There are several ways to commingle funds. The first way to commingling funds is sharing bank accounts with a non-filer. Generally, its best to keep all bank accounts separate and have all your income and expenses going out of one checking account.
Otherwise, it could be perceived by the trustee, as a gift if any money is going into someone else’s bank account. The second way to co-mingle funds is to keep your business income and personal income in the same checking account.
It is always best if you operate a business to keep all income and expenses of the business coming out of a designated, separate bank account. Only transfer to the personal account your payroll or distributions to pay your personal expenses. The third way to commingle funds is to put money from a variety of sources into the same bank account.

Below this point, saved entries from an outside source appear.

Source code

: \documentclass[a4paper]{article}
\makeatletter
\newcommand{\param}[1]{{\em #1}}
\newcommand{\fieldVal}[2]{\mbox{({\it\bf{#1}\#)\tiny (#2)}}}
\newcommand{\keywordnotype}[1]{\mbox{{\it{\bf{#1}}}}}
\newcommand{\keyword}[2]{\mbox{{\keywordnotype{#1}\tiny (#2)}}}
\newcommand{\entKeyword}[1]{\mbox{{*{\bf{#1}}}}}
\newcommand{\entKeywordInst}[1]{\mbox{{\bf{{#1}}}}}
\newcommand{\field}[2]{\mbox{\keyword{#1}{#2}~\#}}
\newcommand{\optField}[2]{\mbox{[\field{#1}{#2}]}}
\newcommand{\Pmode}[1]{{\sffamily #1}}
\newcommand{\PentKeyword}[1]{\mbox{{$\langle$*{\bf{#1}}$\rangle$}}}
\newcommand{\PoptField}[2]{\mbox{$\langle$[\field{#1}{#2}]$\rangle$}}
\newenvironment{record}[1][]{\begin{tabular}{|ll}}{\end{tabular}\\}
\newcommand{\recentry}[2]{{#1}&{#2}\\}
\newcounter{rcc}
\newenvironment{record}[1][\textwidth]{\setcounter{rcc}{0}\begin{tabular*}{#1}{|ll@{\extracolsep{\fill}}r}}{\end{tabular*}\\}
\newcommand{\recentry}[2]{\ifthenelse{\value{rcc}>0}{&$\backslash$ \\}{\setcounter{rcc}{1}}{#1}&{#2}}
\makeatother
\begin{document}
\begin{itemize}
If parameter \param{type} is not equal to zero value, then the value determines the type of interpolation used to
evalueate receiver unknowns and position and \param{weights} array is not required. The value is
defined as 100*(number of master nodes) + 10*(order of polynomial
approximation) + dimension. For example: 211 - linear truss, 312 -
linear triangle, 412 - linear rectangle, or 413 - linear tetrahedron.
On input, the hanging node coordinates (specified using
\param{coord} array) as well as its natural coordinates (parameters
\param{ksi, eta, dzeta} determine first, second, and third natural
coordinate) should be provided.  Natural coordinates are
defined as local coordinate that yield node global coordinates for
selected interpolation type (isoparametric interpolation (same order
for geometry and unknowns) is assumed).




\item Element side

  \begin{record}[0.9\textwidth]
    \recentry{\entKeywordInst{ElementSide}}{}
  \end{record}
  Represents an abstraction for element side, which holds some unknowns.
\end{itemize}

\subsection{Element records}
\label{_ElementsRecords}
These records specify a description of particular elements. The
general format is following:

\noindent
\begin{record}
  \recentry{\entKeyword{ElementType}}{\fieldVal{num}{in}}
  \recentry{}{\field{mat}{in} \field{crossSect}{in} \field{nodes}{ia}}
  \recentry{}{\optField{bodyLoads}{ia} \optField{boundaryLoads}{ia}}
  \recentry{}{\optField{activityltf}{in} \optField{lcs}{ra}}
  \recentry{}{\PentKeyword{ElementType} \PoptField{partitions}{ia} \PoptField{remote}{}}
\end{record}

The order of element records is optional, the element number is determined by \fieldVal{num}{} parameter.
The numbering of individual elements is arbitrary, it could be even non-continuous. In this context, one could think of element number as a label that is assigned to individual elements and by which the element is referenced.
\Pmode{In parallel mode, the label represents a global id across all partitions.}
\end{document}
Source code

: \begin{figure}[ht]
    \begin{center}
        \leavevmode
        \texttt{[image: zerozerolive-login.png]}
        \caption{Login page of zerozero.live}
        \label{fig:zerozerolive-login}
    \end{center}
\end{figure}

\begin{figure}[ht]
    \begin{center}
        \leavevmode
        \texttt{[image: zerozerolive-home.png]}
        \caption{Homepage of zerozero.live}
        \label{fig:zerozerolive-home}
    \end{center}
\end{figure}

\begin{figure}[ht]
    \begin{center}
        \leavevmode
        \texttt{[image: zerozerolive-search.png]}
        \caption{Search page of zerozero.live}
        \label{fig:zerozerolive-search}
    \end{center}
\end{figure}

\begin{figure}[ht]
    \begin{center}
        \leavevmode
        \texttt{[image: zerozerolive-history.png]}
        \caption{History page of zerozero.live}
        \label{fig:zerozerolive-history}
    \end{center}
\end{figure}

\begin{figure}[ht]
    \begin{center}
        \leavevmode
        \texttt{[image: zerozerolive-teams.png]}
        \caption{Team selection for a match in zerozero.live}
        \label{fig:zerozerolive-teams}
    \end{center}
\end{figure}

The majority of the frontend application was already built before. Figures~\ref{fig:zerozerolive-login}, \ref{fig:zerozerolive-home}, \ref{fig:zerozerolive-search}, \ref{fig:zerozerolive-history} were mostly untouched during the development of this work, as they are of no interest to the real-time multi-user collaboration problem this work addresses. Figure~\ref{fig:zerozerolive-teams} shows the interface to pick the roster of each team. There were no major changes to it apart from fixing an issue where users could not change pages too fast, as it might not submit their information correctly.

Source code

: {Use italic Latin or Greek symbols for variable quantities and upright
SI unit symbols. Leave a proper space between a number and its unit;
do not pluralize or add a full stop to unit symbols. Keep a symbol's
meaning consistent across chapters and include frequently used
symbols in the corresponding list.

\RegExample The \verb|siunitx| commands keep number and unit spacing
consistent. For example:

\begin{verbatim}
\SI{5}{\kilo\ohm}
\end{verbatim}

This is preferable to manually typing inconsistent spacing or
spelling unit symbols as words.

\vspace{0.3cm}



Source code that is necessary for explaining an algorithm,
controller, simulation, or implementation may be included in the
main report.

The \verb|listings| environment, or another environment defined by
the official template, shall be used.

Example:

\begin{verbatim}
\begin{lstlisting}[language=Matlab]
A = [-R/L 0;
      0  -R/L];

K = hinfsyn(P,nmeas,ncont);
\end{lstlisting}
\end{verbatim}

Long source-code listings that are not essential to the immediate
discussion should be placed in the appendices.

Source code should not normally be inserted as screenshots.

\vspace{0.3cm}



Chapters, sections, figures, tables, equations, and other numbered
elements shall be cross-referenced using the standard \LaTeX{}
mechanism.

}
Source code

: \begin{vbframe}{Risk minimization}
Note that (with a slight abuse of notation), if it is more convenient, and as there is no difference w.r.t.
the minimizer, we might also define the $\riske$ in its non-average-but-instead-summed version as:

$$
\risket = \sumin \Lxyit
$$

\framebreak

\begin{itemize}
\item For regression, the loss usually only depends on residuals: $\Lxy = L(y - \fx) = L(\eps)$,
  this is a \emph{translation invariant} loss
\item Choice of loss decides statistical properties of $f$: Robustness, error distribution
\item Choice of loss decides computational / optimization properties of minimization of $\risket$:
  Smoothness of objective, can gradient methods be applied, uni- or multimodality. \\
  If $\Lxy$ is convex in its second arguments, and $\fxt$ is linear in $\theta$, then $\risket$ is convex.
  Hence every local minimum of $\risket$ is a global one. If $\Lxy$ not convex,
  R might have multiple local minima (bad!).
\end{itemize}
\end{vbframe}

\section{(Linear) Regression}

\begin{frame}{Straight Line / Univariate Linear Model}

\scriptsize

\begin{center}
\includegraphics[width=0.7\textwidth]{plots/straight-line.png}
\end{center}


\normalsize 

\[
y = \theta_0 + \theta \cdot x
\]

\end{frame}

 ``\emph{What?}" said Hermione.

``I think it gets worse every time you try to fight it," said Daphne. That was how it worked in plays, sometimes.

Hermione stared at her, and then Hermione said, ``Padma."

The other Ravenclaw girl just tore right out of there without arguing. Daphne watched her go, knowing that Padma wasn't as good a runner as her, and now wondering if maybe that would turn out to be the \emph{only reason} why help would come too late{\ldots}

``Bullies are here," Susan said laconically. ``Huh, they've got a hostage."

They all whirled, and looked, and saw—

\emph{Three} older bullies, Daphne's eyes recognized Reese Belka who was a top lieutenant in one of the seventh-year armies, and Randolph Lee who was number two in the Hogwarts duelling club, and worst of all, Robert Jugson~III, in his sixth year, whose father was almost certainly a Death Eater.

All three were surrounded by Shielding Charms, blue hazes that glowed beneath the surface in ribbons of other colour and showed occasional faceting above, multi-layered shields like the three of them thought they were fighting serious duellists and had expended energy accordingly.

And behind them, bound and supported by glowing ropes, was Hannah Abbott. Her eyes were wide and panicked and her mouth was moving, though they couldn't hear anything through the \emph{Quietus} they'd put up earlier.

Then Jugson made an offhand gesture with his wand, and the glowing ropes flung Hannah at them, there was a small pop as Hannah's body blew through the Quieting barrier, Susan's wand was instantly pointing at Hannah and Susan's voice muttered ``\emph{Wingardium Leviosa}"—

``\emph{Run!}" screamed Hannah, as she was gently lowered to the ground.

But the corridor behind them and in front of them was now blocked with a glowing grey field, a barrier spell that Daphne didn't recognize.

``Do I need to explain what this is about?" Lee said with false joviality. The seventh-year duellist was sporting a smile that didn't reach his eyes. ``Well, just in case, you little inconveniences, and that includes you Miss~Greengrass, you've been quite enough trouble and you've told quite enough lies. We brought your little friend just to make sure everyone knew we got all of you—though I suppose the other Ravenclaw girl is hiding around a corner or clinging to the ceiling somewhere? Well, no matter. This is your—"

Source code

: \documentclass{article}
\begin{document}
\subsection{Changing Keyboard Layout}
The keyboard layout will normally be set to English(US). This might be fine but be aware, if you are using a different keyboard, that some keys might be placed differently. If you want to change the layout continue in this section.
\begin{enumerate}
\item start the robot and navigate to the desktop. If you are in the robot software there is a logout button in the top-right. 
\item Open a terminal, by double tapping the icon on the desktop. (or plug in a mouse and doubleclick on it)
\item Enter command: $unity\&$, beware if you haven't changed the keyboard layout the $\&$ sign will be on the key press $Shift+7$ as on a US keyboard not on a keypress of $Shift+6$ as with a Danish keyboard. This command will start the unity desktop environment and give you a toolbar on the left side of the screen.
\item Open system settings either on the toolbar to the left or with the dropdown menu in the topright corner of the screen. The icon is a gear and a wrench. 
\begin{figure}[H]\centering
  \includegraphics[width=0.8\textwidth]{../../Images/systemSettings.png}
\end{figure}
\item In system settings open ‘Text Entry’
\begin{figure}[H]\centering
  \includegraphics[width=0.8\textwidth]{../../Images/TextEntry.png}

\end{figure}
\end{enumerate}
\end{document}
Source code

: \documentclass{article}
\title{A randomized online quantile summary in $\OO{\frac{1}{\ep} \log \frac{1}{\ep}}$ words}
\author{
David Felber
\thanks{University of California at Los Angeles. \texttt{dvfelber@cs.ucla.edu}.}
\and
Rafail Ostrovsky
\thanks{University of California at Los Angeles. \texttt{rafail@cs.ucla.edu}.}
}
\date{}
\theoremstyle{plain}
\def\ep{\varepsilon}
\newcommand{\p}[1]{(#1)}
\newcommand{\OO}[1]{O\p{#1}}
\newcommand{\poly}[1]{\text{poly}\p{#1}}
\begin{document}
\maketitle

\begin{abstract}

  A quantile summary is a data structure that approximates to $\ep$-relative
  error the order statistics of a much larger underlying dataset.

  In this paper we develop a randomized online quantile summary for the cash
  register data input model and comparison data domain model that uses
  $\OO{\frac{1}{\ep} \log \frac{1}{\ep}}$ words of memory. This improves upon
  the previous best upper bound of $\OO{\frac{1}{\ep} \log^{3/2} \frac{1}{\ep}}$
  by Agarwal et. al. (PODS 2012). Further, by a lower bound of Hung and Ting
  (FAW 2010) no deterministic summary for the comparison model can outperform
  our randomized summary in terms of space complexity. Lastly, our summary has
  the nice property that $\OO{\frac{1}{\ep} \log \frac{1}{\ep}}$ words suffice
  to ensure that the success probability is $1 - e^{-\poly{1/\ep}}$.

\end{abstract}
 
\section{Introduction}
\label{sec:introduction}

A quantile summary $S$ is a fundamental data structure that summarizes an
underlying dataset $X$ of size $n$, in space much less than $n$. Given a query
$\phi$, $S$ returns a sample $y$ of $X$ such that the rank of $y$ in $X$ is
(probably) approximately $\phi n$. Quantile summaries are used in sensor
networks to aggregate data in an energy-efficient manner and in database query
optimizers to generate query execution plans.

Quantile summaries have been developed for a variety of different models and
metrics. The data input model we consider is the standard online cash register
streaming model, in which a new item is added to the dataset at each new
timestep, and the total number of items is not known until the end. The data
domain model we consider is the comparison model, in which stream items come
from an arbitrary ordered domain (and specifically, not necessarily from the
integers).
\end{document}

It’s possible for different sources of income to have different exemptions. For example, wages from a job can be exempted up to 75%. Social security income is 100% exempt. Pension income, depending on the type, have different exemptions. Alimony has a separate exemption, as does VA disability.
Ideally, it is best to keep each in a separate account so it’s being exempted correctly when the bankruptcy petition is filed, and you are not commingling exempt funds with non-exempt funds. Another example is putting in a tax refund, or personal injury settlement, into the same account as wages.
In that case, that money might have to be spent down reasonably so we know the source of any money left in the account is wages that would be exempt. The lesson is to keep everything transparent and separate so it’s easy to see the source of the deposits and any expenses coming out of the account.